Southern Minnesota connection to singer Sinead O’Connor

(ABC 6 News) – An attorney with connections to southern Minnesota is mourning the loss of his friend, singer-songwriter Sinead O’Connor.

Jeff Anderson is a St. Paul based attorney. His firm, is one of the nation’s premiere law firms representing victims of clergy sex abuse. He’s been working with victims for close to 40 years.

“One of my first cases was with the Diocese of Winona and father Adamson,” Anderson said.

Adamson worked as a priest in Rochester and other small towns across southern Minnesota for decades. He’s admitted to sexual abusing multiple boys. Experts believe his number of victims could be as high as 100.

A number of years after Anderson began his quest to hold the Catholic church and abusive priests accountable, he watched a singer on Saturday Night Live do something he knew would would decimate her career.

“It was Sinead O’Connor and she ripped up a picture of the Pope,” Anderson said. “I knew exactly what was going to happen to her. It made her a Villain.”

It was a message the world wasn’t ready to hear. The backlash was swift and strong. O’Connor’s career never recovered. It wasn’t long after that, Anderson got a phone call.

“It was Sinead,” he said. “She told me she’d been following my work and she wanted me to sue the Vatican.”

Over the next thirty years, the two bonded and formed a friendship as they shared a mission to hold the church accountable and get justice for the victims.

“She was a prophet in my eyes,” Anderson said.

While O’Connor’s career never recovered from the SNL appearance, Anderson’s has thrived.
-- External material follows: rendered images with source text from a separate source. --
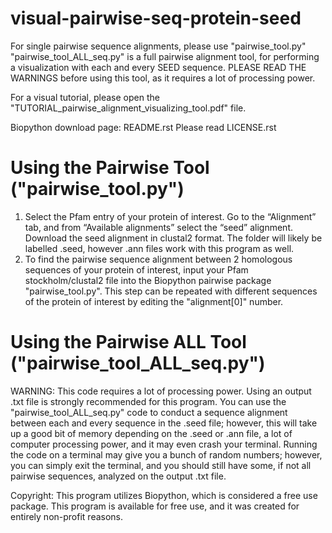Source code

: # visual-pairwise-seq-protein-seed

For single pairwise sequence alignments, please use "pairwise_tool.py" 
"pairwise_tool_ALL_seq.py" is a full pairwise alignment tool, for performing a visualization with each and every SEED sequence. PLEASE READ THE WARNINGS before using this tool, as it requires a lot of processing power. 

For a visual tutorial, please open the "TUTORIAL_pairwise_alignment_visualizing_tool.pdf" file. 

Biopython download page: README.rst
Please read LICENSE.rst

# Using the Pairwise Tool ("pairwise_tool.py")
1. Select the Pfam entry of your protein of interest. Go to the “Alignment” tab, and from “Available alignments” select the “seed” alignment. Download the seed alignment in clustal2 format. The folder will likely be labelled .seed, however .ann files work with this program as well. 
2. To find the pairwise sequence alignment between 2 homologous sequences of your protein of interest, input your Pfam stockholm/clustal2 file into the Biopython pairwise package "pairwise_tool.py". This step can be repeated with different sequences of the protein of interest by editing the "alignment[0]" number. 

# Using the Pairwise ALL Tool ("pairwise_tool_ALL_seq.py")
WARNING: This code requires a lot of processing power. Using an output .txt file is strongly recommended for this program. You can use the "pairwise_tool_ALL_seq.py" code to conduct a sequence alignment between each and every sequence in the .seed file; however, this will take up a good bit of memory depending on the .seed or .ann file, a lot of computer processing power, and it may even crash your terminal. Running the code on a terminal may give you a bunch of random numbers; however, you can simply exit the terminal, and you should still have some, if not all pairwise sequences, analyzed on the output .txt file.

Copyright: This program utilizes Biopython, which is considered a free use package. This program is available for free use, and it was created for entirely non-profit reasons. 
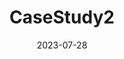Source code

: ---
title: "CaseStudy2"
date: 2023-07-28
draft: false

sections:  
  - name: "GRANAR-MECHA Combo: Cell to Organ Scale"
    text: "Roots are intricately designed to absorb and transport water and nutrients within plants. The efficiency of root system, often quantified as root hydraulic conductivity, is paramount not just for the plant's health but also for broader ecological and agricultural outcomes. Root hydraulic properties influences everything from crop yields to the global water cycle dynamics. Yet, understanding the nuances of this root hydraulics, particularly at the microscopic level, has been a formidable challenge. The coupled GRANAR-MECHA computer model emerges as a beacon in this complex landscape. GRANAR delves deep, crafting a precise cellular blueprint of the root, capturing every anatomical detail. In contrast, MECHA takes this detailed anatomy and scales it to the organ level, analyzing the root's overall hydraulic behavior which is a measure of how easily water can move through the root as a whole. Together, they bridge the gap between the micro and macro, offering a holistic view of root hydraulic conductivity, from the behavior of individual cells to the functionality of the entire root organ."
    textPosition: "top"
    list:
      - "**GRANAR**: GRANAR (Generator of Root Anatomy in R) is a model used to simulate root anatomical networks and operates at cellular scale."
      - "**MECHA**: MECHA (Model of Explicit Cross-section Hydraulic Anatomy) is a model used to compute estimations of root hydraulic conductivities. The model can compute estimations of the root axial and radial hydraulic conductivities (kx and kr) from the anatomical networks generated by GRANAR."
      - "**Bridging Scales**: The synergy between GRANAR and MECHA facilitates a coherent transition from the cellular intricacies to the holistic organ-level dynamics, ensuring a comprehensive understanding of root hydraulics."
      - "**Efficiency**: Leveraging the capabilities of both models, researchers can swiftly and accurately decipher the root's hydraulic architecture, streamlining the traditionally time-intensive process."
    image: "images/root_hydraulics.jpg"
    imageWidth: "600px"
    imageHeight: "400px"
    textPosition: "bottom"



---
He’s represented victims across the country.

“Over the years, probably as many as 10,000 I’ve known about,” he said.

A settlement reached with the Diocese of Winona in 2021 secured $28 million for victims in southern Minnesota. The most recent settlement out of New York State was worth $100 million. But money isn’t Anderson’s motivation, and he knows it wasn’t the motivation of his friend, Sinead.

“It took tremendous courage for her to be one of those early, lonely voices for the voiceless,” Anderson said. “She was a champion.”

And one he hopes the world never forgets.